> [Task item] When you copy the data, keep every line exactly as written and skip the pictures.

(Pictures paired with source code)
#####
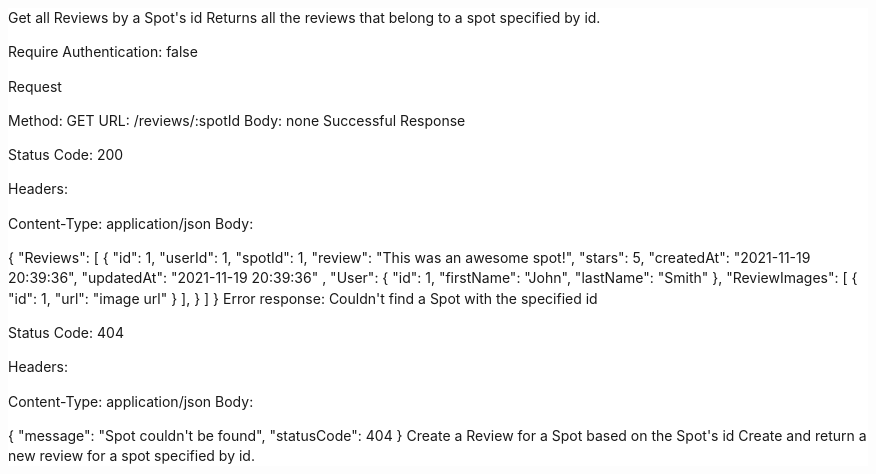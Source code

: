 Get all Reviews by a Spot's id
Returns all the reviews that belong to a spot specified by id.

Require Authentication: false

Request

Method: GET
URL: /reviews/:spotId
Body: none
Successful Response

Status Code: 200

Headers:

Content-Type: application/json
Body:

{
  "Reviews": [
    {
      "id": 1,
      "userId": 1,
      "spotId": 1,
      "review": "This was an awesome spot!",
      "stars": 5,
      "createdAt": "2021-11-19 20:39:36",
      "updatedAt": "2021-11-19 20:39:36" ,
      "User": {
        "id": 1,
        "firstName": "John",
        "lastName": "Smith"
      },
      "ReviewImages": [
        {
          "id": 1,
          "url": "image url"
        }
      ],
    }
  ]
}
Error response: Couldn't find a Spot with the specified id

Status Code: 404

Headers:

Content-Type: application/json
Body:

{
  "message": "Spot couldn't be found",
  "statusCode": 404
}
Create a Review for a Spot based on the Spot's id
Create and return a new review for a spot specified by id.

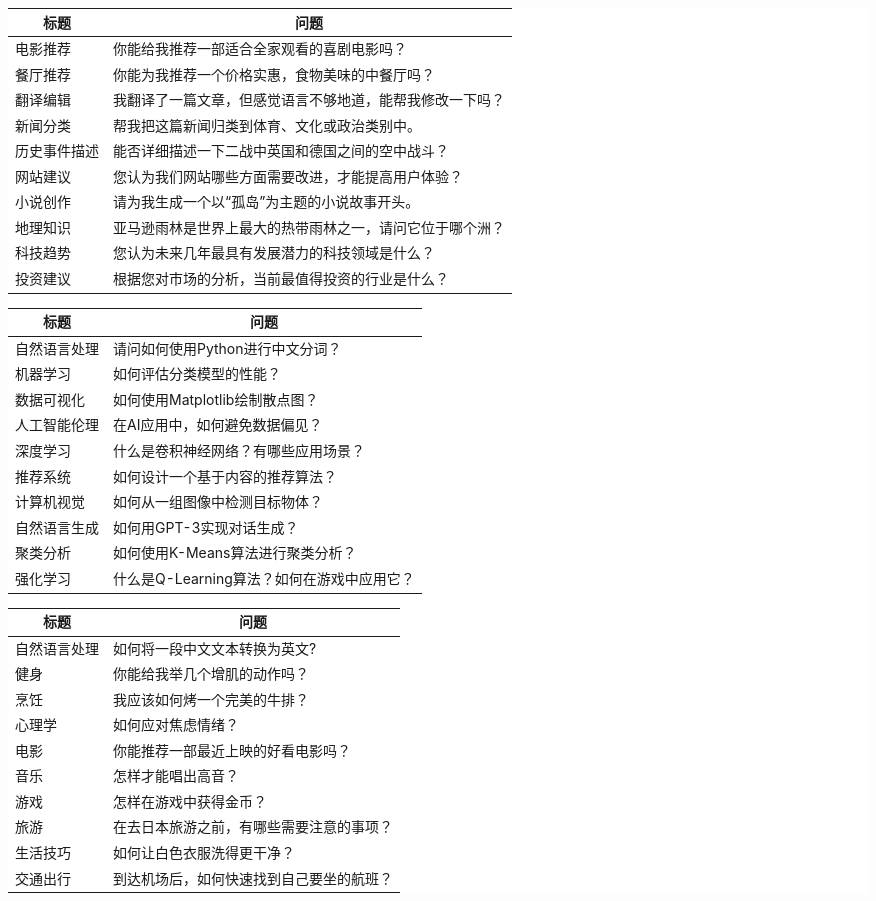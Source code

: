 | 标题 | 问题 |
| --- | --- |
| 电影推荐 | 你能给我推荐一部适合全家观看的喜剧电影吗？ |
| 餐厅推荐 | 你能为我推荐一个价格实惠，食物美味的中餐厅吗？ |
| 翻译编辑 | 我翻译了一篇文章，但感觉语言不够地道，能帮我修改一下吗？ |
| 新闻分类 | 帮我把这篇新闻归类到体育、文化或政治类别中。 |
| 历史事件描述 | 能否详细描述一下二战中英国和德国之间的空中战斗？ |
| 网站建议 | 您认为我们网站哪些方面需要改进，才能提高用户体验？ |
| 小说创作 | 请为我生成一个以“孤岛”为主题的小说故事开头。 |
| 地理知识 | 亚马逊雨林是世界上最大的热带雨林之一，请问它位于哪个洲？ |
| 科技趋势 | 您认为未来几年最具有发展潜力的科技领域是什么？ |
| 投资建议 | 根据您对市场的分析，当前最值得投资的行业是什么？ |

|标题|问题|
|----|----|
|自然语言处理|请问如何使用Python进行中文分词？|
|机器学习|如何评估分类模型的性能？|
|数据可视化|如何使用Matplotlib绘制散点图？|
|人工智能伦理|在AI应用中，如何避免数据偏见？|
|深度学习|什么是卷积神经网络？有哪些应用场景？|
|推荐系统|如何设计一个基于内容的推荐算法？|
|计算机视觉|如何从一组图像中检测目标物体？|
|自然语言生成|如何用GPT-3实现对话生成？|
|聚类分析|如何使用K-Means算法进行聚类分析？|
|强化学习|什么是Q-Learning算法？如何在游戏中应用它？|

| 标题 | 问题 |
| --- | --- |
| 自然语言处理 | 如何将一段中文文本转换为英文? |
| 健身 | 你能给我举几个增肌的动作吗？ |
| 烹饪 | 我应该如何烤一个完美的牛排？ |
| 心理学 | 如何应对焦虑情绪？ |
| 电影 | 你能推荐一部最近上映的好看电影吗？ |
| 音乐 | 怎样才能唱出高音？ |
| 游戏 | 怎样在游戏中获得金币？ |
| 旅游 | 在去日本旅游之前，有哪些需要注意的事项？ |
| 生活技巧 | 如何让白色衣服洗得更干净？ |
| 交通出行 | 到达机场后，如何快速找到自己要坐的航班？ |

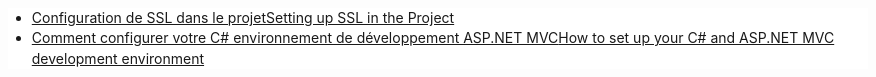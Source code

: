 - [<span data-ttu-id="8ecd9-191">Configuration de SSL dans le projet</span><span class="sxs-lookup"><span data-stu-id="8ecd9-191">Setting up SSL in the Project</span></span>](create-an-aspnet-mvc-5-app-with-facebook-and-google-oauth2-and-openid-sign-on.md#ssl)
- [<span data-ttu-id="8ecd9-192">Comment configurer votre C# environnement de développement ASP.NET MVC</span><span class="sxs-lookup"><span data-stu-id="8ecd9-192">How to set up your C# and ASP.NET MVC development environment</span></span>](https://www.twilio.com/docs/usage/tutorials/how-to-set-up-your-csharp-and-asp-net-mvc-development-environment)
#####
> [Result of this task]
Source code

: Get all Reviews by a Spot's id
Returns all the reviews that belong to a spot specified by id.

Require Authentication: false

Request

Method: GET
URL: /reviews/:spotId
Body: none
Successful Response

Status Code: 200

Headers:

Content-Type: application/json
Body:

{
  "Reviews": [
    {
      "id": 1,
      "userId": 1,
      "spotId": 1,
      "review": "This was an awesome spot!",
      "stars": 5,
      "createdAt": "2021-11-19 20:39:36",
      "updatedAt": "2021-11-19 20:39:36" ,
      "User": {
        "id": 1,
        "firstName": "John",
        "lastName": "Smith"
      },
      "ReviewImages": [
        {
          "id": 1,
          "url": "image url"
        }
      ],
    }
  ]
}
Error response: Couldn't find a Spot with the specified id

Status Code: 404

Headers:

Content-Type: application/json
Body:

{
  "message": "Spot couldn't be found",
  "statusCode": 404
}
Create a Review for a Spot based on the Spot's id
Create and return a new review for a spot specified by id.

Source code

: | 标题 | 问题 |
| --- | --- |
| 电影推荐 | 你能给我推荐一部适合全家观看的喜剧电影吗？ |
| 餐厅推荐 | 你能为我推荐一个价格实惠，食物美味的中餐厅吗？ |
| 翻译编辑 | 我翻译了一篇文章，但感觉语言不够地道，能帮我修改一下吗？ |
| 新闻分类 | 帮我把这篇新闻归类到体育、文化或政治类别中。 |
| 历史事件描述 | 能否详细描述一下二战中英国和德国之间的空中战斗？ |
| 网站建议 | 您认为我们网站哪些方面需要改进，才能提高用户体验？ |
| 小说创作 | 请为我生成一个以“孤岛”为主题的小说故事开头。 |
| 地理知识 | 亚马逊雨林是世界上最大的热带雨林之一，请问它位于哪个洲？ |
| 科技趋势 | 您认为未来几年最具有发展潜力的科技领域是什么？ |
| 投资建议 | 根据您对市场的分析，当前最值得投资的行业是什么？ |

|标题|问题|
|----|----|
|自然语言处理|请问如何使用Python进行中文分词？|
|机器学习|如何评估分类模型的性能？|
|数据可视化|如何使用Matplotlib绘制散点图？|
|人工智能伦理|在AI应用中，如何避免数据偏见？|
|深度学习|什么是卷积神经网络？有哪些应用场景？|
|推荐系统|如何设计一个基于内容的推荐算法？|
|计算机视觉|如何从一组图像中检测目标物体？|
|自然语言生成|如何用GPT-3实现对话生成？|
|聚类分析|如何使用K-Means算法进行聚类分析？|
|强化学习|什么是Q-Learning算法？如何在游戏中应用它？|

| 标题 | 问题 |
| --- | --- |
| 自然语言处理 | 如何将一段中文文本转换为英文? |
| 健身 | 你能给我举几个增肌的动作吗？ |
| 烹饪 | 我应该如何烤一个完美的牛排？ |
| 心理学 | 如何应对焦虑情绪？ |
| 电影 | 你能推荐一部最近上映的好看电影吗？ |
| 音乐 | 怎样才能唱出高音？ |
| 游戏 | 怎样在游戏中获得金币？ |
| 旅游 | 在去日本旅游之前，有哪些需要注意的事项？ |
| 生活技巧 | 如何让白色衣服洗得更干净？ |
| 交通出行 | 到达机场后，如何快速找到自己要坐的航班？ |

Source code

: - [<span data-ttu-id="8ecd9-191">Configuration de SSL dans le projet</span><span class="sxs-lookup"><span data-stu-id="8ecd9-191">Setting up SSL in the Project</span></span>](create-an-aspnet-mvc-5-app-with-facebook-and-google-oauth2-and-openid-sign-on.md#ssl)
- [<span data-ttu-id="8ecd9-192">Comment configurer votre C# environnement de développement ASP.NET MVC</span><span class="sxs-lookup"><span data-stu-id="8ecd9-192">How to set up your C# and ASP.NET MVC development environment</span></span>](https://www.twilio.com/docs/usage/tutorials/how-to-set-up-your-csharp-and-asp-net-mvc-development-environment)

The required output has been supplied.